MySQL Bugs: #42254: ndbmtd crashes with MaxNoOfThreads=8

Bug #42254	ndbmtd crashes with MaxNoOfThreads=8
Submitted:	21 Jan 2009 22:06	Modified:	25 Jan 2009 12:48
Reporter:	Hartmut Holzgraefe	Email Updates:
Status:	Closed	Impact on me:	None
Category:	MySQL Cluster: Cluster (NDB) storage engine	Severity:	S3 (Non-critical)
Version:	mysql-5.1.30-ndb-6.4.0	OS:	Linux
Assigned to:	Jonas Oreland	CPU Architecture:	Any

Description:
While trying to fill a test cluster with two data nodes and MaxNoOfThreads=8 (on a machine that actually has only 4, not 8, cores) the first data node crashes with a segmentation fault. It reports the fact to the management node but does not write any error and trace logs locally. The 2nd data node then fails with an abort signal when it becomes DICT master.

Running the same test with MaxNoOfThreads=4 (which equals the number of actual CPU cores) everything works fine though. None of the data nodes crashes and when forcing a segfault with "kill -11" the crashing nodes writes its error and trace log just fine, and the other data node does not fail when taking over the master role.

How to repeat:
- create a two node cluster with MaxNoOfThreads=8 and NoOfReplicas=2
  (on a 4 core machine, no idea if that matters)

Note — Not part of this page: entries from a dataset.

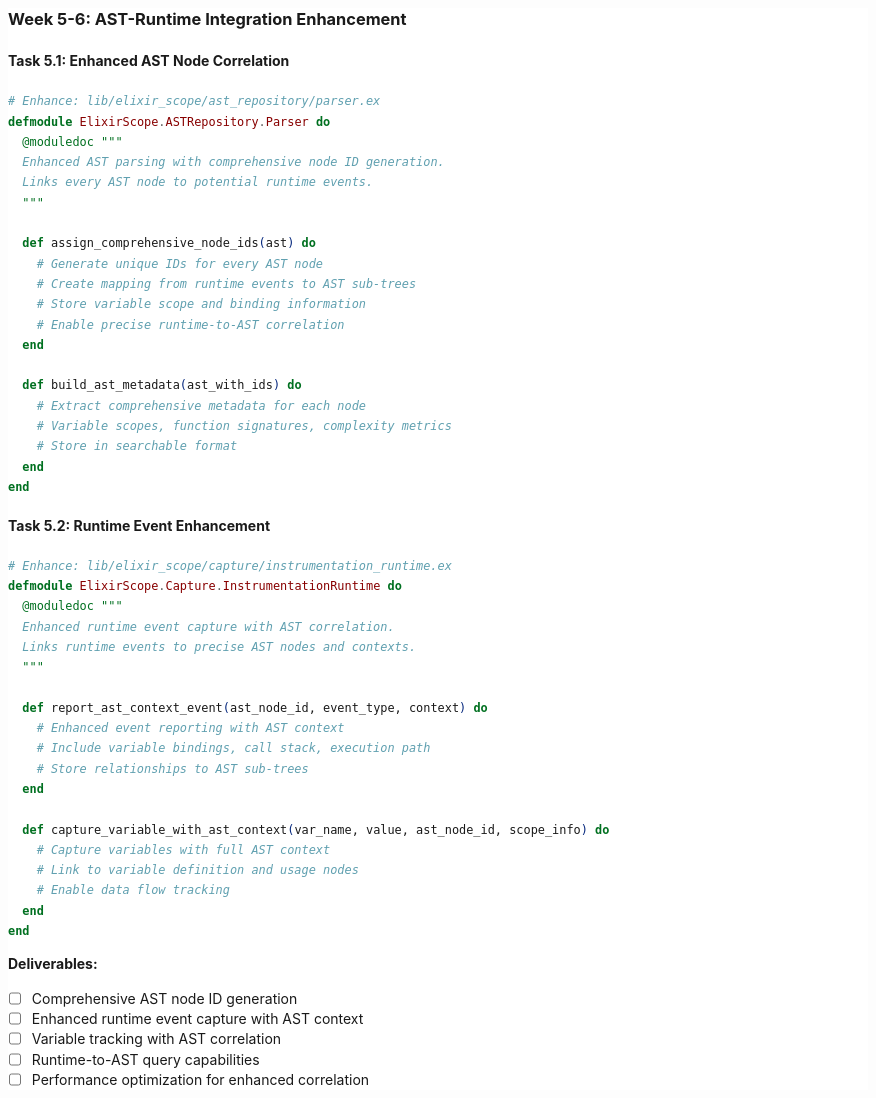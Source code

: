 ### **Week 5-6: AST-Runtime Integration Enhancement**

#### **Task 5.1: Enhanced AST Node Correlation**
```elixir
# Enhance: lib/elixir_scope/ast_repository/parser.ex
defmodule ElixirScope.ASTRepository.Parser do
  @moduledoc """
  Enhanced AST parsing with comprehensive node ID generation.
  Links every AST node to potential runtime events.
  """
  
  def assign_comprehensive_node_ids(ast) do
    # Generate unique IDs for every AST node
    # Create mapping from runtime events to AST sub-trees
    # Store variable scope and binding information
    # Enable precise runtime-to-AST correlation
  end
  
  def build_ast_metadata(ast_with_ids) do
    # Extract comprehensive metadata for each node
    # Variable scopes, function signatures, complexity metrics
    # Store in searchable format
  end
end
```

#### **Task 5.2: Runtime Event Enhancement**
```elixir
# Enhance: lib/elixir_scope/capture/instrumentation_runtime.ex
defmodule ElixirScope.Capture.InstrumentationRuntime do
  @moduledoc """
  Enhanced runtime event capture with AST correlation.
  Links runtime events to precise AST nodes and contexts.
  """
  
  def report_ast_context_event(ast_node_id, event_type, context) do
    # Enhanced event reporting with AST context
    # Include variable bindings, call stack, execution path
    # Store relationships to AST sub-trees
  end
  
  def capture_variable_with_ast_context(var_name, value, ast_node_id, scope_info) do
    # Capture variables with full AST context
    # Link to variable definition and usage nodes
    # Enable data flow tracking
  end
end
```

**Deliverables:**
- [ ] Comprehensive AST node ID generation
- [ ] Enhanced runtime event capture with AST context
- [ ] Variable tracking with AST correlation
- [ ] Runtime-to-AST query capabilities
- [ ] Performance optimization for enhanced correlation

- run the attached test.sql script

- see things crash

SQL test script causing the crash

Attachment: test.sql (text/x-sql), 1.73 KiB.

This could be a duplicate of http://bugs.mysql.com/bug.php?id=42052

If it looks like that, please retry with 6.4.1

The 2nd nodes crash on master role takeover may be a duplicate of bug #42052,
the first nodes crash is due to a segmentation fault though, not an abort.

First nodes segfault and lack of error and trace logs persist on 6.4.1,
abort of 2nd node on takeover seems to be fixed though.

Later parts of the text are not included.